I'm trying to write a function which will recursively find the largest element in a list of integers. I know how to do this in Java, but can't understand how to do this at Scala.

Here is what I have so far, but without recursion:

```
def max(xs: List[Int]): Int = {
if (xs.isEmpty) throw new java.util.NoSuchElementException();
else xs.max;
}
```

How can we find it recursively with Scala semantic.

This is the most minimal recursive implementation of max I've ever been able to think up:

```
def max(xs: List[Int]): Option[Int] = xs match {
case Nil => None
case List(x: Int) => Some(x)
case x :: y :: rest => max( (if (x > y) x else y) :: rest )
}
```

It works by comparing the first two elements on the list, discarding the smaller (or the first, if both are equal) and then calling itself on the remaining list.
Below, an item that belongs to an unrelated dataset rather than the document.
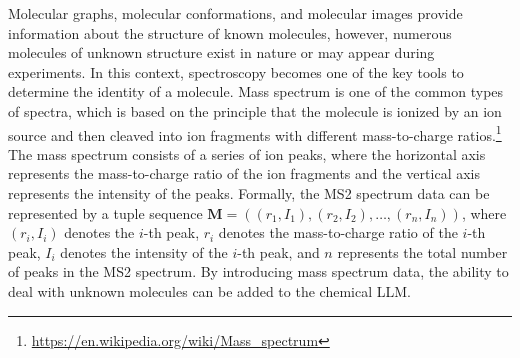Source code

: Molecular graphs, molecular conformations, and molecular images provide information about the structure of known molecules, however, numerous molecules of unknown structure exist in nature or may appear during experiments. In this context, spectroscopy becomes one of the key tools to determine the identity of a molecule. Mass spectrum is one of the common types of spectra, which is based on the principle that the molecule is ionized by an ion source and then cleaved into ion fragments with different mass-to-charge ratios.\footnote{\url{https://en.wikipedia.org/wiki/Mass_spectrum}} The mass spectrum consists of a series of ion peaks, where the horizontal axis represents the mass-to-charge ratio of the ion fragments and the vertical axis represents the intensity of the peaks. Formally, the MS2 spectrum data can be represented by a tuple sequence $\mathbf{M} = ((r_1, I_1), (r_2, I_2), \dots, (r_n, I_n))$, where $(r_i, I_i)$ denotes the $i$-th peak, $r_i$ denotes the mass-to-charge ratio of the $i$-th peak, $I_i$ denotes the intensity of the $i$-th peak, and $n$ represents the total number of peaks in the MS2 spectrum. By introducing mass spectrum data, the ability to deal with unknown molecules can be added to the chemical LLM.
Eventually, this will reduce the list to one element which must be the largest.

I return an Option to deal with the case of being given an empty list without throwing an exception - which forces the calling code to recognise the possibility and deal with it (up to the caller if *they* want to throw an exception).

If you want it to be more generic, it should be written like this:

```
def max[A <% Ordered[A]](xs: List[A]): Option[A] = xs match {
case Nil => None
case x :: Nil => Some(x)
case x :: y :: rest => max( (if (x > y) x else y) :: rest )
}
```

Which will work with any type which either extends the `Ordered`

trait or for which there is an implicit conversion from `A`

to `Ordered[A]`

in scope. So by default it works for `Int`

, `BigInt`

, `Char`

, `String`

and so on, because scala.Predef defines conversions for them.
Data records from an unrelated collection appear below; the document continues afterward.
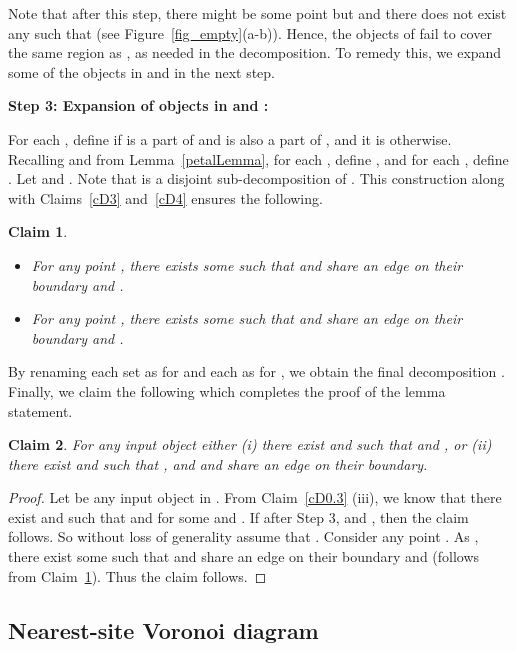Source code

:\documentclass[a4paper,11pt]{article}
\newtheorem{claim}{Claim}
\begin{document}
Note that after this step, there might be some point  but  and there does not exist any  such that    (see Figure~\ref{fig_empty}(a-b)). 
Hence, the objects of  fail to cover the same region as , as needed in the decomposition. 
To remedy this, we expand some of the objects in  and  in the next step.

{\bf Step 3: Expansion of objects in  and  :}

For each , define  if  is a part of  and  is also a part of , and it is  otherwise.  
Recalling  and  from Lemma~\ref{petalLemma}, for each , define , and for each ,  define  . 
Let   and  . Note that  is a disjoint 
sub-decomposition of  .
This construction 
along with Claims~\ref{cD3} and~\ref{cD4}  ensures the following.

\begin{claim}\label{cD9}
  \begin{itemize}
   \item For any point , 
   there exists some  such that   and  share an edge on their boundary and .

\item For any point , there exists  some  such that   and   share an edge on their boundary and .
\end{itemize}
\end{claim}

 
By renaming each set  as  for  and each  as  for , we obtain the final decomposition . Finally, we claim the following which completes the proof of the lemma statement.

\begin{claim}\label{cD10}
 For any input  object   
either (i) there exist   and 
 such that   and  , or (ii) there exist 
  and 
 such that  , and 
 and   share an edge on their boundary.
\end{claim}


\begin{proof}
  Let  be any input object in . From Claim~\ref{cD0.3} (iii), we know that  there exist 
 and  such 
that   and   for some  
and . If after Step 3,  and  , then the claim 
follows. So without loss of generality assume that . Consider any point . As , there exist some  
such that  and 
 share an edge on their boundary and  
(follows from Claim~\ref{cD9}). Thus the claim follows.
\end{proof}   


\subsection{Nearest-site Voronoi diagram} \label{nvd}
\end{document}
We can become yet more generic like this:

```
def max[A <% Ordered[A]](xs: Seq[A]): Option[A] = xs match {
case s if s.isEmpty || !s.hasDefiniteSize => None
case s if s.size == 1 => Some(s(0))
case s if s(0) <= s(1) => max(s drop 1)
case s => max((s drop 1).updated(0, s(0)))
}
```

Which will work not just with lists but vectors and any other collection which extends the `Seq`

trait. Note that I had to add a check to see if the sequence actually has a definite size - it might be an infinite stream, so we back away if that might be the case. If you are sure your stream will have a definite size, you can always force it before calling this function - it's going to work through the whole stream anyway. See notes at the end for why I *really* would not want to return `None`

for an indefinite stream, though. I'm doing it here purely for simplicity.
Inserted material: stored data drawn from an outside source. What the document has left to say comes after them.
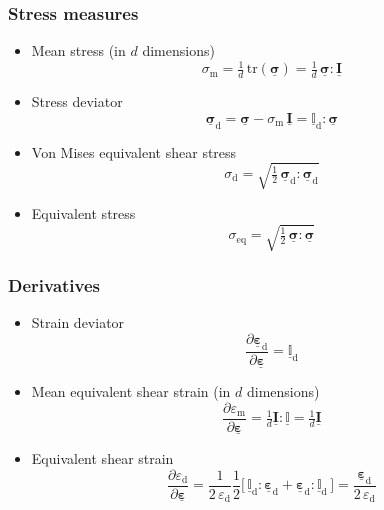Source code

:\documentclass[times,namecite]{goose-article}
\newcommand\T[1]{\underline{\bm{{#1}}}}
\newcommand\TT[1]{\underline{\mathbb{{#1}}}}
\begin{document}
\subsubsection{Stress measures}
\label{sec:nomenclature::stress}

\begin{itemize}
%
\item Mean stress (in $d$ dimensions)
%
\begin{equation}
\sigma_\mathrm{m}
= \tfrac{1}{d} \, \mathrm{tr} ( \T{\sigma} )
= \tfrac{1}{d} \, \T{\sigma} : \T{I}
\end{equation}
%
\item Stress deviator
%
\begin{equation}
  \T{\sigma}_\mathrm{d}
  = \T{\sigma} - \sigma_\mathrm{m} \, \T{I}
  = \TT{I}_\mathrm{d} : \T{\sigma}
\end{equation}
%
\item Von Mises equivalent shear stress
\begin{equation}
\sigma_\mathrm{d} = \sqrt{ \tfrac{1}{2} \, \T{\sigma}_\mathrm{d} : \T{\sigma}_\mathrm{d} }
\end{equation}
%
\item Equivalent stress
\begin{equation}
\sigma_\mathrm{eq} = \sqrt{ \tfrac{1}{2} \, \T{\sigma} : \T{\sigma} }
\end{equation}
%
\end{itemize}

\subsubsection{Derivatives}
\label{sec:nomenclature:derivatives}

\begin{itemize}
%
\item Strain deviator
\begin{equation}
  \frac{ \partial \T{\varepsilon}_\mathrm{d} }{ \partial \T{\varepsilon} }
  = \TT{I}_\mathrm{d}
\end{equation}
%
\item Mean equivalent shear strain (in $d$ dimensions)
\begin{equation}
  \frac{ \partial \varepsilon_\mathrm{m} }{ \partial \T{\varepsilon} }
  =
  \tfrac{1}{d} \T{I} : \TT{I}
  =
  \tfrac{1}{d} \T{I}
\end{equation}
%
\item Equivalent shear strain
\begin{equation}
  \frac{ \partial \varepsilon_\mathrm{d} }{ \partial \T{\varepsilon} }
  =
  \frac{1}{2 \, \varepsilon_\mathrm{d}} \frac{1}{2}
  \big[\, \TT{I}_\mathrm{d} : \T{\varepsilon}_\mathrm{d} + \T{\varepsilon}_\mathrm{d} : \TT{I}_\mathrm{d} \,\big]
  =
  \frac{\T{\varepsilon}_\mathrm{d}}{2 \, \varepsilon_\mathrm{d}}
\end{equation}
%
\end{itemize}
\end{document}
But this doesn't work for sets and maps. What to do? The next common supertype is `Iterable`

, but that doesn't support `updated`

or anything equivalent. Anything we construct might be very poorly performing for the actual type. So my clean no-helper-function recursion breaks down. We *could* change to using a helper function but there are plenty of examples in the other answers and I'm going to stick with a one-simple-function approach. So at this point, we can to switch to `reduceLeft`

(and while we are at it, let's go for `Traversable' and cater for *all* collections):

```
def max[A <% Ordered[A]](xs: Traversable[A]): Option[A] = {
if (xs.hasDefiniteSize)
xs reduceLeftOption({(b, a) => if (a >= b) a else b})
else None
}
```

but if you don't consider reduceLeft recursive, we can do this:

```
def max[A <% Ordered[A]](xs: Traversable[A]): Option[A] = xs match {
case i if i.isEmpty => None
case i if i.size == 1 => Some(i.head)
case i if (i collect { case x if x > i.head => x }).isEmpty => Some(i.head)
case _ => max(xs collect { case x if x > xs.head => x })
}
```

It uses the `collect`

combinator to avoid some clumsy method of bodging a new Iterator out of `xs.head`

and `xs drop 2`

.

Either of these will work safely with almost any collection of anything which has an order. Examples:

```
scala> max(Map(1 -> "two", 3 -> "Nine", 8 -> "carrot"))
res1: Option[(Int, String)] = Some((8,carrot))
scala> max("Supercalifragilisticexpialidocious")
res2: Option[Char] = Some(x)
```

I don't usually give these others as examples, because it requires more expert knowledge of Scala.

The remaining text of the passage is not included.